### [PROBLEM]
Copy every line of the data that contains the string "server".

*** Begin section ***

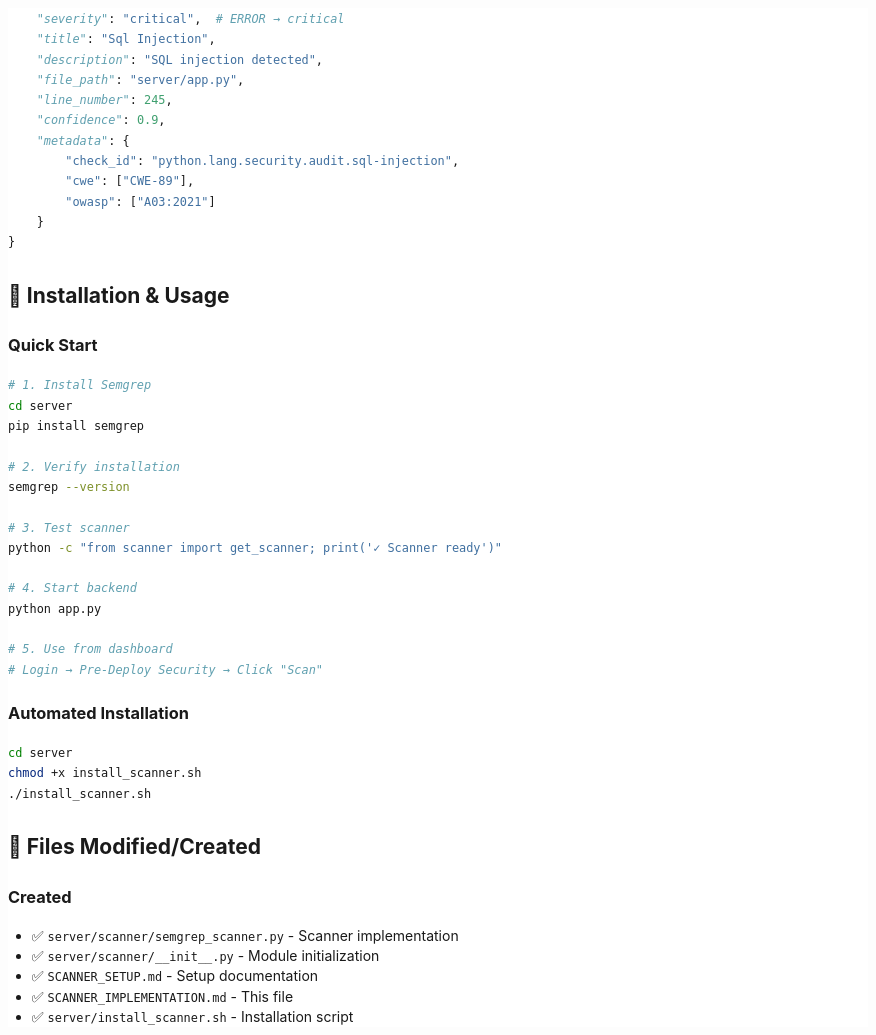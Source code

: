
 ```python
    "severity": "critical",  # ERROR → critical
    "title": "Sql Injection",
    "description": "SQL injection detected",
    "file_path": "server/app.py",
    "line_number": 245,
    "confidence": 0.9,
    "metadata": {
        "check_id": "python.lang.security.audit.sql-injection",
        "cwe": ["CWE-89"],
        "owasp": ["A03:2021"]
    }
}
```

## 🚀 Installation & Usage

### Quick Start

```bash
# 1. Install Semgrep
cd server
pip install semgrep

# 2. Verify installation
semgrep --version

# 3. Test scanner
python -c "from scanner import get_scanner; print('✓ Scanner ready')"

# 4. Start backend
python app.py

# 5. Use from dashboard
# Login → Pre-Deploy Security → Click "Scan"
```

### Automated Installation

```bash
cd server
chmod +x install_scanner.sh
./install_scanner.sh
```

## 📁 Files Modified/Created

### Created
- ✅ `server/scanner/semgrep_scanner.py` - Scanner implementation
- ✅ `server/scanner/__init__.py` - Module initialization
- ✅ `SCANNER_SETUP.md` - Setup documentation
- ✅ `SCANNER_IMPLEMENTATION.md` - This file
- ✅ `server/install_scanner.sh` - Installation script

*** End section ***

### [OUTPUT OF THE EXERCISE]
    "file_path": "server/app.py",
cd server
cd server
- ✅ `server/scanner/semgrep_scanner.py` - Scanner implementation
- ✅ `server/scanner/__init__.py` - Module initialization
- ✅ `server/install_scanner.sh` - Installation script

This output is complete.